• _Activity_:
Please, without the pictures, retype exactly the lines from the start of the material through the line that holds "## What is Fabrix?".

• _Available records_:
────────────────────────────────────────

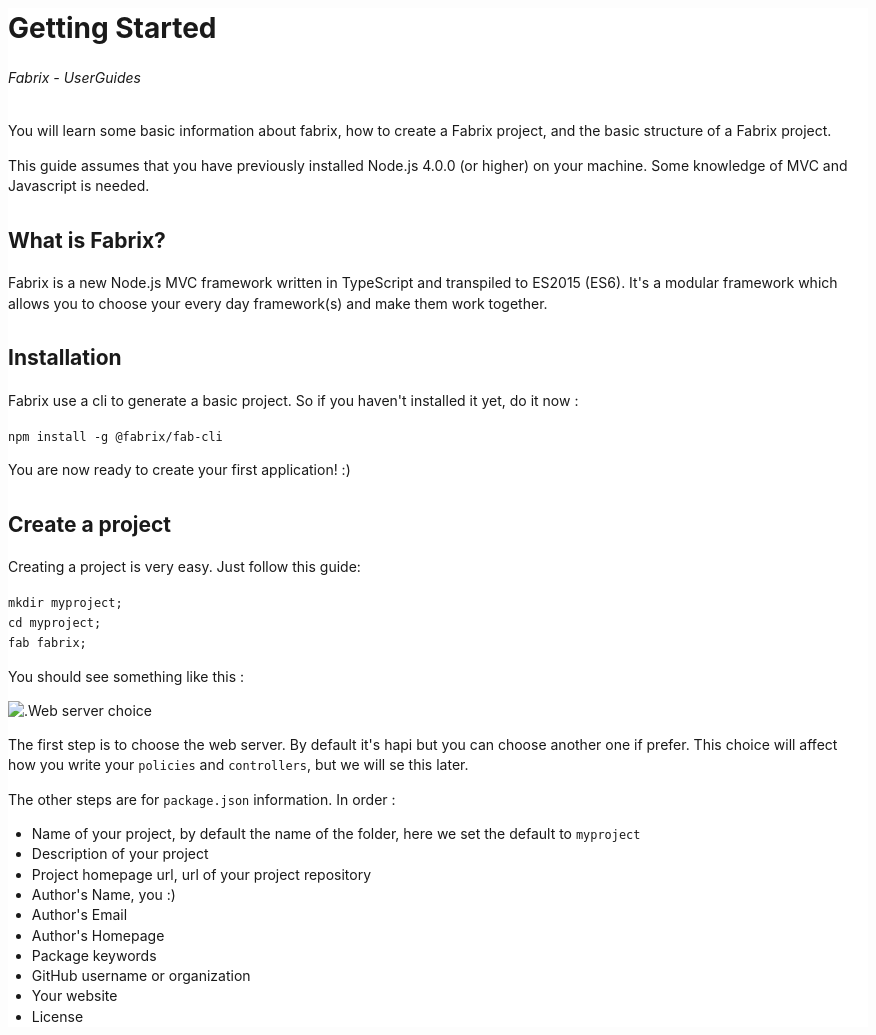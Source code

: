 # Getting Started
###### Fabrix - UserGuides

You will learn some basic information about fabrix, how to create a Fabrix project, and the basic structure of a Fabrix project.

This guide assumes that you have previously installed Node.js 4.0.0 (or higher) on your machine. Some knowledge of MVC and Javascript is needed.

## What is Fabrix?

Fabrix is a new Node.js MVC framework written in TypeScript and transpiled to ES2015 (ES6). It's a modular framework which allows you to choose your every day framework(s) and make them work together.

## Installation

Fabrix use a cli to generate a basic project. So if you haven't installed it yet, do it now :

`npm install -g @fabrix/fab-cli`

You are now ready to create your first application! :)

## Create a project

Creating a project is very easy. Just follow this guide:

```
mkdir myproject;
cd myproject;
fab fabrix;
```

You should see something like this :

![.Web server choice](/assets/img/tutoYofabrix1.png)

The first step is to choose the web server. By default it's hapi but you can choose another one if prefer. This choice will affect how you write your `policies` and `controllers`, but we will se this later.

The other steps are for `package.json` information. In order :

* Name of your project, by default the name of the folder, here we set the default to `myproject`
* Description of your project
* Project homepage url, url of your project repository
* Author's Name, you :)
* Author's Email
* Author's Homepage
* Package keywords
* GitHub username or organization
* Your website
* License
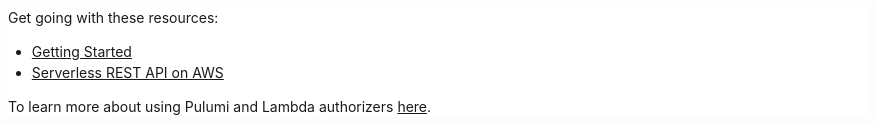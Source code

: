 Get going with these resources:

-   [Getting Started](https://pulumi.io/quickstart/)
-   [Serverless REST API on
    AWS](https://github.com/pulumi/examples/tree/master/aws-ts-apigateway)

To learn more about using Pulumi and Lambda authorizers
[here](https://github.com/pulumi/pulumi-awsx/tree/master/nodejs/awsx/apigateway#lambda-authorizers).

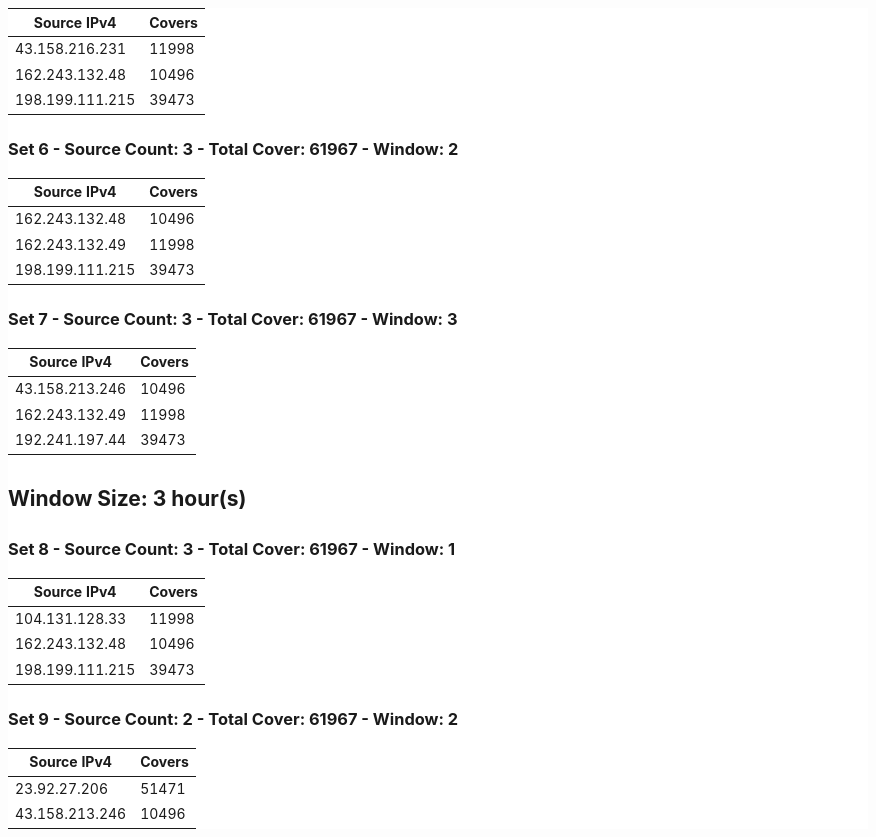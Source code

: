 | Source IPv4 | Covers |
| --- | --- |
| 43.158.216.231 | 11998 |
| 162.243.132.48 | 10496 |
| 198.199.111.215 | 39473 |

### Set 6 - Source Count: 3 - Total Cover: 61967 - Window: 2

| Source IPv4 | Covers |
| --- | --- |
| 162.243.132.48 | 10496 |
| 162.243.132.49 | 11998 |
| 198.199.111.215 | 39473 |

### Set 7 - Source Count: 3 - Total Cover: 61967 - Window: 3

| Source IPv4 | Covers |
| --- | --- |
| 43.158.213.246 | 10496 |
| 162.243.132.49 | 11998 |
| 192.241.197.44 | 39473 |

## Window Size: 3 hour(s)

### Set 8 - Source Count: 3 - Total Cover: 61967 - Window: 1

| Source IPv4 | Covers |
| --- | --- |
| 104.131.128.33 | 11998 |
| 162.243.132.48 | 10496 |
| 198.199.111.215 | 39473 |

### Set 9 - Source Count: 2 - Total Cover: 61967 - Window: 2

| Source IPv4 | Covers |
| --- | --- |
| 23.92.27.206 | 51471 |
| 43.158.213.246 | 10496 |
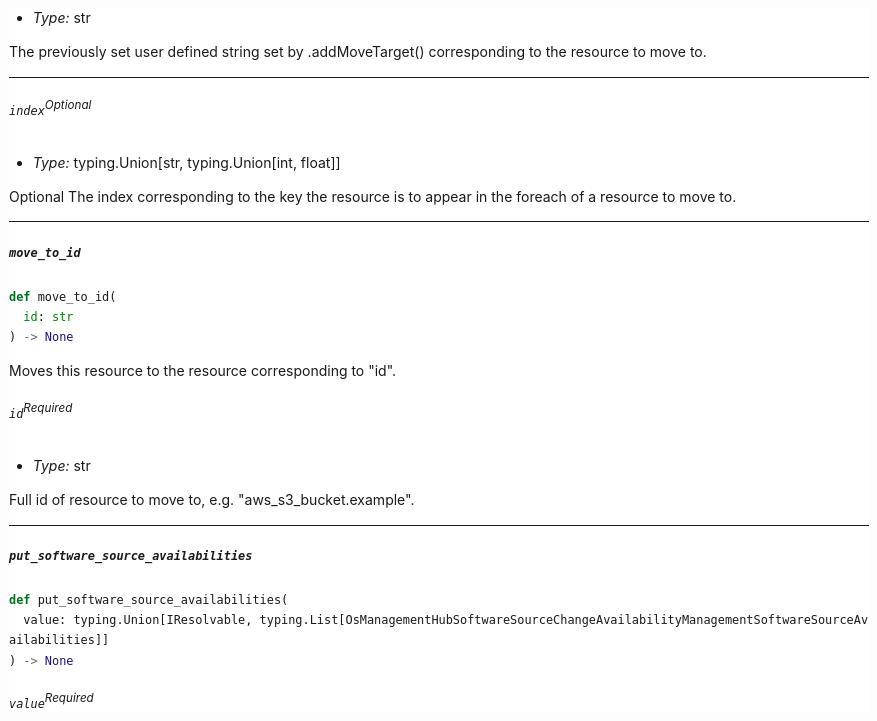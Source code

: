 - *Type:* str

The previously set user defined string set by .addMoveTarget() corresponding to the resource to move to.

---

###### `index`<sup>Optional</sup> <a name="index" id="rhizo-co-terraform-provider-oci.osManagementHubSoftwareSourceChangeAvailabilityManagement.OsManagementHubSoftwareSourceChangeAvailabilityManagement.moveTo.parameter.index"></a>

- *Type:* typing.Union[str, typing.Union[int, float]]

Optional The index corresponding to the key the resource is to appear in the foreach of a resource to move to.

---

##### `move_to_id` <a name="move_to_id" id="rhizo-co-terraform-provider-oci.osManagementHubSoftwareSourceChangeAvailabilityManagement.OsManagementHubSoftwareSourceChangeAvailabilityManagement.moveToId"></a>

```python
def move_to_id(
  id: str
) -> None
```

Moves this resource to the resource corresponding to "id".

###### `id`<sup>Required</sup> <a name="id" id="rhizo-co-terraform-provider-oci.osManagementHubSoftwareSourceChangeAvailabilityManagement.OsManagementHubSoftwareSourceChangeAvailabilityManagement.moveToId.parameter.id"></a>

- *Type:* str

Full id of resource to move to, e.g. "aws_s3_bucket.example".

---

##### `put_software_source_availabilities` <a name="put_software_source_availabilities" id="rhizo-co-terraform-provider-oci.osManagementHubSoftwareSourceChangeAvailabilityManagement.OsManagementHubSoftwareSourceChangeAvailabilityManagement.putSoftwareSourceAvailabilities"></a>

```python
def put_software_source_availabilities(
  value: typing.Union[IResolvable, typing.List[OsManagementHubSoftwareSourceChangeAvailabilityManagementSoftwareSourceAvailabilities]]
) -> None
```

###### `value`<sup>Required</sup> <a name="value" id="rhizo-co-terraform-provider-oci.osManagementHubSoftwareSourceChangeAvailabilityManagement.OsManagementHubSoftwareSourceChangeAvailabilityManagement.putSoftwareSourceAvailabilities.parameter.value"></a>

────────────────────────────────────────

• _The answer_:
Source code

: # Getting Started
###### Fabrix - UserGuides

You will learn some basic information about fabrix, how to create a Fabrix project, and the basic structure of a Fabrix project.

This guide assumes that you have previously installed Node.js 4.0.0 (or higher) on your machine. Some knowledge of MVC and Javascript is needed.

## What is Fabrix?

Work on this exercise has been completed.